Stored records
..........

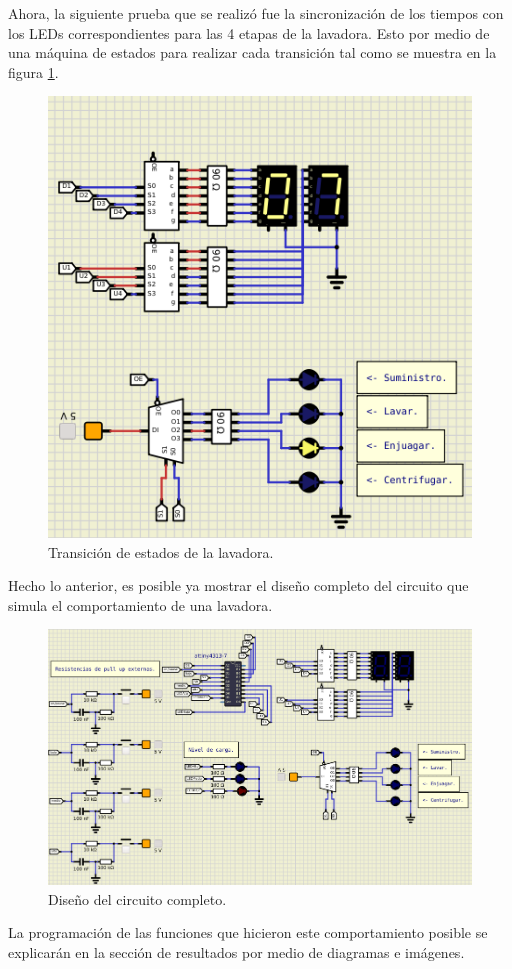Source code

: Ahora, la siguiente prueba que se realizó fue la sincronización de los tiempos con los LEDs correspondientes para las 4 etapas de la lavadora. Esto por medio de una máquina de estados para realizar cada transición tal como se muestra en la figura \ref{fig15}.
\begin{figure}[H]
        \centering
        \includegraphics[width=.7\linewidth]{Imagenes/9.png}
        \caption{Transición de estados de la lavadora.}
        \label{fig15}
    \end{figure}
Hecho lo anterior, es posible ya mostrar el diseño completo del circuito que simula el comportamiento de una lavadora.
\begin{figure}[H]
        \centering
        \includegraphics[width=.7\linewidth]{Imagenes/10.png}
        \caption{Diseño del circuito completo.}
        \label{fig16}
    \end{figure}
La programación de las funciones que hicieron este comportamiento posible se explicarán en la sección de resultados por medio de diagramas e imágenes.




\newpage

..........

Problem description. Leaving the pictures out, write out every entry exactly.

Expected answer.
Source code

: Ahora, la siguiente prueba que se realizó fue la sincronización de los tiempos con los LEDs correspondientes para las 4 etapas de la lavadora. Esto por medio de una máquina de estados para realizar cada transición tal como se muestra en la figura \ref{fig15}.
\begin{figure}[H]
        \centering
        \includegraphics[width=.7\linewidth]{Imagenes/9.png}
        \caption{Transición de estados de la lavadora.}
        \label{fig15}
    \end{figure}
Hecho lo anterior, es posible ya mostrar el diseño completo del circuito que simula el comportamiento de una lavadora.
\begin{figure}[H]
        \centering
        \includegraphics[width=.7\linewidth]{Imagenes/10.png}
        \caption{Diseño del circuito completo.}
        \label{fig16}
    \end{figure}
La programación de las funciones que hicieron este comportamiento posible se explicarán en la sección de resultados por medio de diagramas e imágenes.




\newpage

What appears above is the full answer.